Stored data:
------

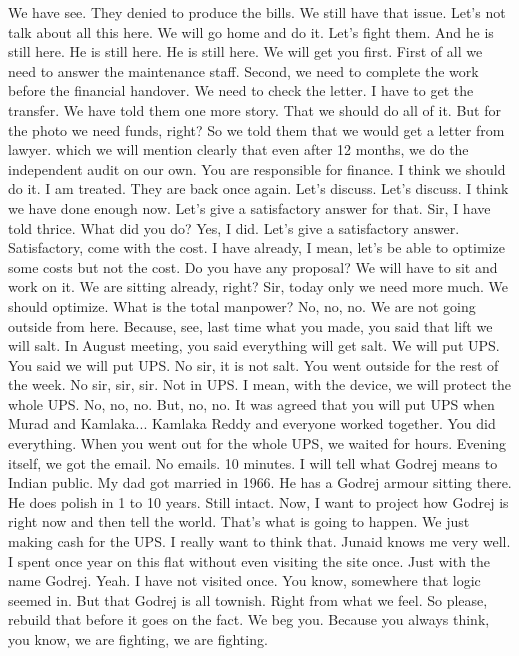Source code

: We have see.
They denied to produce the bills.
We still have that issue.
Let's not talk about all this here.
We will go home and do it.
Let's fight them.
And he is still here.
He is still here.
He is still here.
We will get you first.
First of all we need to answer the maintenance staff.
Second, we need to complete the work before the financial handover.
We need to check the letter.
I have to get the transfer.
We have told them one more story.
That we should do all of it.
But for the photo we need funds, right?
So we told them that we would get a letter from lawyer.
which we will mention clearly that even after 12 months, we do the independent audit on our own.
You are responsible for finance.
I think we should do it.
I am treated.
They are back once again. Let's discuss.
Let's discuss.
I think we have done enough now.
Let's give a satisfactory answer for that.
Sir, I have told thrice.
What did you do?
Yes, I did.
Let's give a satisfactory answer.
Satisfactory, come with the cost.
I have already, I mean, let's be able to optimize some costs but not the cost.
Do you have any proposal?
We will have to sit and work on it.
We are sitting already, right?
Sir, today only we need more much. We should optimize.
What is the total manpower?
No, no, no.
We are not going outside from here.
Because, see, last time what you made, you said that lift we will salt.
In August meeting, you said everything will get salt.
We will put UPS.
You said we will put UPS.
No sir, it is not salt.
You went outside for the rest of the week.
No sir, sir, sir.
Not in UPS.
I mean, with the device, we will protect the whole UPS.
No, no, no.
But, no, no.
It was agreed that you will put UPS when Murad and Kamlaka...
Kamlaka Reddy and everyone worked together.
You did everything.
When you went out for the whole UPS, we waited for hours.
Evening itself, we got the email.
No emails.
10 minutes.
I will tell what Godrej means to Indian public.
My dad got married in 1966.
He has a Godrej armour sitting there.
He does polish in 1 to 10 years.
Still intact.
Now, I want to project how Godrej is right now and then tell the world.
That's what is going to happen.
We just making cash for the UPS.
I really want to think that.
Junaid knows me very well.
I spent once year on this flat without even visiting the site once.
Just with the name Godrej.
Yeah.
I have not visited once.
You know, somewhere that logic seemed in.
But that Godrej is all townish.
Right from what we feel.
So please, rebuild that before it goes on the fact.
We beg you.
Because you always think, you know, we are fighting, we are fighting.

------

= Work order =
Every entry must be reproduced exactly, with the images left out.

= Response box =
Source code

: We have see.
They denied to produce the bills.
We still have that issue.
Let's not talk about all this here.
We will go home and do it.
Let's fight them.
And he is still here.
He is still here.
He is still here.
We will get you first.
First of all we need to answer the maintenance staff.
Second, we need to complete the work before the financial handover.
We need to check the letter.
I have to get the transfer.
We have told them one more story.
That we should do all of it.
But for the photo we need funds, right?
So we told them that we would get a letter from lawyer.
which we will mention clearly that even after 12 months, we do the independent audit on our own.
You are responsible for finance.
I think we should do it.
I am treated.
They are back once again. Let's discuss.
Let's discuss.
I think we have done enough now.
Let's give a satisfactory answer for that.
Sir, I have told thrice.
What did you do?
Yes, I did.
Let's give a satisfactory answer.
Satisfactory, come with the cost.
I have already, I mean, let's be able to optimize some costs but not the cost.
Do you have any proposal?
We will have to sit and work on it.
We are sitting already, right?
Sir, today only we need more much. We should optimize.
What is the total manpower?
No, no, no.
We are not going outside from here.
Because, see, last time what you made, you said that lift we will salt.
In August meeting, you said everything will get salt.
We will put UPS.
You said we will put UPS.
No sir, it is not salt.
You went outside for the rest of the week.
No sir, sir, sir.
Not in UPS.
I mean, with the device, we will protect the whole UPS.
No, no, no.
But, no, no.
It was agreed that you will put UPS when Murad and Kamlaka...
Kamlaka Reddy and everyone worked together.
You did everything.
When you went out for the whole UPS, we waited for hours.
Evening itself, we got the email.
No emails.
10 minutes.
I will tell what Godrej means to Indian public.
My dad got married in 1966.
He has a Godrej armour sitting there.
He does polish in 1 to 10 years.
Still intact.
Now, I want to project how Godrej is right now and then tell the world.
That's what is going to happen.
We just making cash for the UPS.
I really want to think that.
Junaid knows me very well.
I spent once year on this flat without even visiting the site once.
Just with the name Godrej.
Yeah.
I have not visited once.
You know, somewhere that logic seemed in.
But that Godrej is all townish.
Right from what we feel.
So please, rebuild that before it goes on the fact.
We beg you.
Because you always think, you know, we are fighting, we are fighting.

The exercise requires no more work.